Problem:
Return exactly the lines of the records below, starting at the line that contains "O Emissor começa" and ending at the line that contains "pacotes, no ficheiro", with both of those lines kept.
____
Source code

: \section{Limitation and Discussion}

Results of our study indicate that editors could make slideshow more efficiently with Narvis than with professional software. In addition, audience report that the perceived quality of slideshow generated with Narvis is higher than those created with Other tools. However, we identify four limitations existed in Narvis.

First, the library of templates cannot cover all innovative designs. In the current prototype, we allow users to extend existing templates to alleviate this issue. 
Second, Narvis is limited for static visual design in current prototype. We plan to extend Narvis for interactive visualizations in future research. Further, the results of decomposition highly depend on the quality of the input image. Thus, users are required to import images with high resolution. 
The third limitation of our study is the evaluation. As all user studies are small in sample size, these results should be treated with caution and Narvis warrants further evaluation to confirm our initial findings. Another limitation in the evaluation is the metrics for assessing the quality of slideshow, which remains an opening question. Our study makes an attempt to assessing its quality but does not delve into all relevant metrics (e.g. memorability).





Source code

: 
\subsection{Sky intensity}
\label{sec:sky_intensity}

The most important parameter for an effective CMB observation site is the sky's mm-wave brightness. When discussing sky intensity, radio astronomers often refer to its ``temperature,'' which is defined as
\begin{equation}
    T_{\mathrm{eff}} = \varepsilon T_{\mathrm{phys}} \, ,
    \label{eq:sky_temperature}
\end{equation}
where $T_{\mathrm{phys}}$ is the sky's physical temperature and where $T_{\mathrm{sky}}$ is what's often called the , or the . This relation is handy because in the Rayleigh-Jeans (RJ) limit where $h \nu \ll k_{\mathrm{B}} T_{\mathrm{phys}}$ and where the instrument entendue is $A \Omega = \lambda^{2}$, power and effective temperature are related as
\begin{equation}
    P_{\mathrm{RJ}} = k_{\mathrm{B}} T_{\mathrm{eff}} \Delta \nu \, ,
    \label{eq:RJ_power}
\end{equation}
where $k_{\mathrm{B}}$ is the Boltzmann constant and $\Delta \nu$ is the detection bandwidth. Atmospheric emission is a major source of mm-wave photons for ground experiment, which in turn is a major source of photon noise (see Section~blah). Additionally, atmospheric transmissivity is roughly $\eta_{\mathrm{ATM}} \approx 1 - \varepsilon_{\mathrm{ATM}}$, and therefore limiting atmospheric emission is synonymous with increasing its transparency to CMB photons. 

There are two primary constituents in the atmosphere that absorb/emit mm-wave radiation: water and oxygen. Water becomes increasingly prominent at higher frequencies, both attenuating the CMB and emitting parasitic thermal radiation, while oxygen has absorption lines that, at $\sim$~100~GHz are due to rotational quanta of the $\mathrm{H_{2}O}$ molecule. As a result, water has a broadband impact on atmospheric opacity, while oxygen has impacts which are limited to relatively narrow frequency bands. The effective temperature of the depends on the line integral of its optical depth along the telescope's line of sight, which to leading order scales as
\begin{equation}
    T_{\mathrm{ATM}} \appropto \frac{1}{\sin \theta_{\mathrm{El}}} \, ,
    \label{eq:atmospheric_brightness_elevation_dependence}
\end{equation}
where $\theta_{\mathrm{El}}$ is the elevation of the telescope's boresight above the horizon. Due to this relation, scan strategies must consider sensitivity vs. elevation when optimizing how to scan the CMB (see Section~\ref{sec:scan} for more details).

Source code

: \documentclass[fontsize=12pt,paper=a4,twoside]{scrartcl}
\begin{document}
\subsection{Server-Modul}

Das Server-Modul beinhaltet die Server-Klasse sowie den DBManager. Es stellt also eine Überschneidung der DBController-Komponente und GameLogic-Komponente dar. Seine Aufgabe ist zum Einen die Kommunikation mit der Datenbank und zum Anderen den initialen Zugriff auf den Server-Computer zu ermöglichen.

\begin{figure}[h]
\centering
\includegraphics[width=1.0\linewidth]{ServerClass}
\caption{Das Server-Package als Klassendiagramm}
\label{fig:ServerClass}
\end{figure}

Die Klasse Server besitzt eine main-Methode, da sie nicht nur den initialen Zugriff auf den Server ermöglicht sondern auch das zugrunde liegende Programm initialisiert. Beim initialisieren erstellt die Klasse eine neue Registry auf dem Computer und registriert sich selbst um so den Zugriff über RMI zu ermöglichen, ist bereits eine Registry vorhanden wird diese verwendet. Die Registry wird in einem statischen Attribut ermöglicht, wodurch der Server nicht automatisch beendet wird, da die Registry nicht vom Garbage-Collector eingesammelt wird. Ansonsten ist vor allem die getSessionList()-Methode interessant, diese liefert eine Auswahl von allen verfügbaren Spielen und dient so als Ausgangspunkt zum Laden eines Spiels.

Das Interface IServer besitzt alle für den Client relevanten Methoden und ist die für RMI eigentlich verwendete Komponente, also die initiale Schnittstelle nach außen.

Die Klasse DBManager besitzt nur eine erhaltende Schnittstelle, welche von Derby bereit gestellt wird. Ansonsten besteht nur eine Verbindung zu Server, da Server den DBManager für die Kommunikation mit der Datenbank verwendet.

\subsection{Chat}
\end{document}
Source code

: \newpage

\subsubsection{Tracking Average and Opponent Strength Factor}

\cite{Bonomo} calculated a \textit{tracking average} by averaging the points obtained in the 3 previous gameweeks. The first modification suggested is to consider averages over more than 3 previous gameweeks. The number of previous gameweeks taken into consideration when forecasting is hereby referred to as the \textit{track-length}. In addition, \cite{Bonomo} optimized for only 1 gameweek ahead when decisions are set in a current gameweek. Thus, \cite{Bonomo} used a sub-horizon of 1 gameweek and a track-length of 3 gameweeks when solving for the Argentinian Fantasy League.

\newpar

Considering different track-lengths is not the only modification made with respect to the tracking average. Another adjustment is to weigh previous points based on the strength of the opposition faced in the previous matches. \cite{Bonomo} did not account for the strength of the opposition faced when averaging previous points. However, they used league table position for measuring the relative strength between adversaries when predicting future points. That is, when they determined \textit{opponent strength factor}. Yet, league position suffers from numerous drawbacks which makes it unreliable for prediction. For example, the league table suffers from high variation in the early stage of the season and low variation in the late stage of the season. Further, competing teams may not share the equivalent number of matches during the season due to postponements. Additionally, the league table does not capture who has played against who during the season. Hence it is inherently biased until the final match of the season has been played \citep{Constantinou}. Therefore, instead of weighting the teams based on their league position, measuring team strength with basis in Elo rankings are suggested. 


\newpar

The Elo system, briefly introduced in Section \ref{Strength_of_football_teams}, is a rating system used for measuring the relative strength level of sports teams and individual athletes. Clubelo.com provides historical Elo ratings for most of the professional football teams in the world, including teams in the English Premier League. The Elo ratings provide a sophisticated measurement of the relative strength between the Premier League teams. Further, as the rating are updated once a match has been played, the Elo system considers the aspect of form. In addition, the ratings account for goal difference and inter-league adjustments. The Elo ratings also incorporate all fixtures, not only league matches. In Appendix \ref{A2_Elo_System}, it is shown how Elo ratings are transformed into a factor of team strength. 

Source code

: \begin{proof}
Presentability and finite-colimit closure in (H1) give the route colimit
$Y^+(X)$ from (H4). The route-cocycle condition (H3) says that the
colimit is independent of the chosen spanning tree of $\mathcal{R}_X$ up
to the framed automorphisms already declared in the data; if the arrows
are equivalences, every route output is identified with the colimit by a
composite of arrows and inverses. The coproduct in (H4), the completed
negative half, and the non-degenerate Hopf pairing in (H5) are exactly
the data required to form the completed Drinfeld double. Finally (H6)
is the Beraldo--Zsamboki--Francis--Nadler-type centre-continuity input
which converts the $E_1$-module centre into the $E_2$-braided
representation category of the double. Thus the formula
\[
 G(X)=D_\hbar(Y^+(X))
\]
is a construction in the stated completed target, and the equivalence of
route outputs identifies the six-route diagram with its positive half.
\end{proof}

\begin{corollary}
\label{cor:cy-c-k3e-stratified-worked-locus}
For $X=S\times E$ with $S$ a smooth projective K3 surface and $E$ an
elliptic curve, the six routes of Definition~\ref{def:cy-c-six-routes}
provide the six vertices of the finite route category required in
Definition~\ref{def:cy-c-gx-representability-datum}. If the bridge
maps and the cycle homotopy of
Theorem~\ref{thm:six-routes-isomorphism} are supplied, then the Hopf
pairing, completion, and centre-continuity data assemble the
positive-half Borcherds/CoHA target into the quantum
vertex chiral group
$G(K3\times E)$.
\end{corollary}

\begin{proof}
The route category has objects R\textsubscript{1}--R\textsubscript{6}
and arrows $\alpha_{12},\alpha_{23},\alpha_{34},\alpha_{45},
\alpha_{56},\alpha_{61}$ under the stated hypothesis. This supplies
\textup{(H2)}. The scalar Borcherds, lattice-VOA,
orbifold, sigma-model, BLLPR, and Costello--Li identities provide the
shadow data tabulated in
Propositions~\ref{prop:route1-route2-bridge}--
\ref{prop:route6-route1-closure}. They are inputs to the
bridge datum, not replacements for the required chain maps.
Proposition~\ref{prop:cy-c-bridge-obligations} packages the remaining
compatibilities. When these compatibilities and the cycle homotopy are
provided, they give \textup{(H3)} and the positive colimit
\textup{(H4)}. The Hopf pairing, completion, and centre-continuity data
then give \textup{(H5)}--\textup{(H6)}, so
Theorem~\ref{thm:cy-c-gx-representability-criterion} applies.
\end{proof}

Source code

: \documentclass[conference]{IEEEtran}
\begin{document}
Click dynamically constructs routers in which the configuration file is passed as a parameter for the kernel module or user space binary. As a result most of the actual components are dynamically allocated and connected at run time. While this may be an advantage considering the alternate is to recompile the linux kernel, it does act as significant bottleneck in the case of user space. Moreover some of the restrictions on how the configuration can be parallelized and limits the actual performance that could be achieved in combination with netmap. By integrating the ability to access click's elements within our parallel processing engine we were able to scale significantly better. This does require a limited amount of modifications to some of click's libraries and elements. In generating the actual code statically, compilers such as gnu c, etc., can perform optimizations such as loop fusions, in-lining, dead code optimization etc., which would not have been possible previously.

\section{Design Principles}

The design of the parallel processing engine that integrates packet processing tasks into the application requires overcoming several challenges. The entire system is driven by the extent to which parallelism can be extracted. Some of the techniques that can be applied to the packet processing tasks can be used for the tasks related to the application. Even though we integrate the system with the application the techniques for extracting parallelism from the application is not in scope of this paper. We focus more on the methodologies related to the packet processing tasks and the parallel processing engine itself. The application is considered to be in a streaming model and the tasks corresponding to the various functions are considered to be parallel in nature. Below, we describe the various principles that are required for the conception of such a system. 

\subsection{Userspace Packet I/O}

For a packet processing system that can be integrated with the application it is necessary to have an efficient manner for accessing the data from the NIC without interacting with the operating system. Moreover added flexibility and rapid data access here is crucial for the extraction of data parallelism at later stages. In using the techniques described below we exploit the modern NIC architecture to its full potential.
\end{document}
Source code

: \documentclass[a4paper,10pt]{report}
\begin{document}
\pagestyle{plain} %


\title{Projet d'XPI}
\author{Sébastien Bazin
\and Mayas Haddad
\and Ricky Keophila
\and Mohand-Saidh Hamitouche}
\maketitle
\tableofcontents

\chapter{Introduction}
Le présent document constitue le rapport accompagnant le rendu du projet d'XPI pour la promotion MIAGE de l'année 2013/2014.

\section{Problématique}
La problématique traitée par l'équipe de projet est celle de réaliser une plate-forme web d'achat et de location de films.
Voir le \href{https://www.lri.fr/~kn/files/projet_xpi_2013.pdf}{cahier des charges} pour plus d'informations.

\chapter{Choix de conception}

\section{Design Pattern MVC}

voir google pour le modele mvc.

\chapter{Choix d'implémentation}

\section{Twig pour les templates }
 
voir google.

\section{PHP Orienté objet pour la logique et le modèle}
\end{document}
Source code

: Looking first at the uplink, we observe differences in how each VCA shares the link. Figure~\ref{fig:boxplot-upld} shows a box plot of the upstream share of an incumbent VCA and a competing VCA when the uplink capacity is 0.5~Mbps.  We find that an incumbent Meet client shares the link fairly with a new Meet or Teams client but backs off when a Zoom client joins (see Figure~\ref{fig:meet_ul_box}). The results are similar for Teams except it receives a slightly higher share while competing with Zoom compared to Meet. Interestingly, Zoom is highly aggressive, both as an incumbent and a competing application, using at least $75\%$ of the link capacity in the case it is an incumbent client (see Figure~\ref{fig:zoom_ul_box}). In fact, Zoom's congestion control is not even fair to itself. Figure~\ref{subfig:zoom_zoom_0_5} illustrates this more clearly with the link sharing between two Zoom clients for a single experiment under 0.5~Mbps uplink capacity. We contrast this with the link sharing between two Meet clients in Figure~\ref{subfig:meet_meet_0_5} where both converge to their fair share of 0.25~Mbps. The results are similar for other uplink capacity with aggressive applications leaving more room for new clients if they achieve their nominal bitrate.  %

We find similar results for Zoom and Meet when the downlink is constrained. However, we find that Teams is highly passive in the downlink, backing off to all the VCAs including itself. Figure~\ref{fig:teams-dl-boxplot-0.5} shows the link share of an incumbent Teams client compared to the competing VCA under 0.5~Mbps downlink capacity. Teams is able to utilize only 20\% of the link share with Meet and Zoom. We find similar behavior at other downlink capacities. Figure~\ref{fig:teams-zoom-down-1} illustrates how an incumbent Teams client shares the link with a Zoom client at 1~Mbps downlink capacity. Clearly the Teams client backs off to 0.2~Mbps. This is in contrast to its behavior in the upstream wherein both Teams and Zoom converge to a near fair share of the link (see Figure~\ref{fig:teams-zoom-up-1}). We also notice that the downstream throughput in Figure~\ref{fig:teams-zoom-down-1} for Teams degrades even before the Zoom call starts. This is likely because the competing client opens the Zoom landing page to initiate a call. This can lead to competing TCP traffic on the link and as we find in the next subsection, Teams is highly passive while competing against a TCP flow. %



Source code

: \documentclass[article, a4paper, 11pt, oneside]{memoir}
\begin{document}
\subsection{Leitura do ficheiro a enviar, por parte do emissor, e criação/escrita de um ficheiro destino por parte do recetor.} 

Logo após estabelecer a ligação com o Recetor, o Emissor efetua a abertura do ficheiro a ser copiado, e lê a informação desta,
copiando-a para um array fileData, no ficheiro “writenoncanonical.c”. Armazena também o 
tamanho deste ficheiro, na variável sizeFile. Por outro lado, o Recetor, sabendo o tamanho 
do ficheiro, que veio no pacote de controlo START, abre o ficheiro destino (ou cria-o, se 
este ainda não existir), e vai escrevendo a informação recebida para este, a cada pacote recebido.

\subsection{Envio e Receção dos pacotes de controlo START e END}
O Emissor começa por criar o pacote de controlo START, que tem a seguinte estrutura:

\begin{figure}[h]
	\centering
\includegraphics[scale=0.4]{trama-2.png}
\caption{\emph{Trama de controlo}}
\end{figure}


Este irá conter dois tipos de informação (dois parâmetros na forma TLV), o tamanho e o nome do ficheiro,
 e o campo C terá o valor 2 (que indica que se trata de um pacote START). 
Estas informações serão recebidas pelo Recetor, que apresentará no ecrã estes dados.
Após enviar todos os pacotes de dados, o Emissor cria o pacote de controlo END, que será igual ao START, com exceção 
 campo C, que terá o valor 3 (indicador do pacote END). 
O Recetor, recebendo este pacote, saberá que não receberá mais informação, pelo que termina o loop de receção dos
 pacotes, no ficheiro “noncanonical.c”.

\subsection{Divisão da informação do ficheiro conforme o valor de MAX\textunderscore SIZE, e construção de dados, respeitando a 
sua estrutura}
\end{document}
____
Written answer:
O Emissor começa por criar o pacote de controlo START, que tem a seguinte estrutura:

\begin{figure}[h]
	\centering
\includegraphics[scale=0.4]{trama-2.png}
\caption{\emph{Trama de controlo}}
\end{figure}


Este irá conter dois tipos de informação (dois parâmetros na forma TLV), o tamanho e o nome do ficheiro,
 e o campo C terá o valor 2 (que indica que se trata de um pacote START). 
Estas informações serão recebidas pelo Recetor, que apresentará no ecrã estes dados.
Após enviar todos os pacotes de dados, o Emissor cria o pacote de controlo END, que será igual ao START, com exceção 
 campo C, que terá o valor 3 (indicador do pacote END). 
O Recetor, recebendo este pacote, saberá que não receberá mais informação, pelo que termina o loop de receção dos
 pacotes, no ficheiro “noncanonical.c”.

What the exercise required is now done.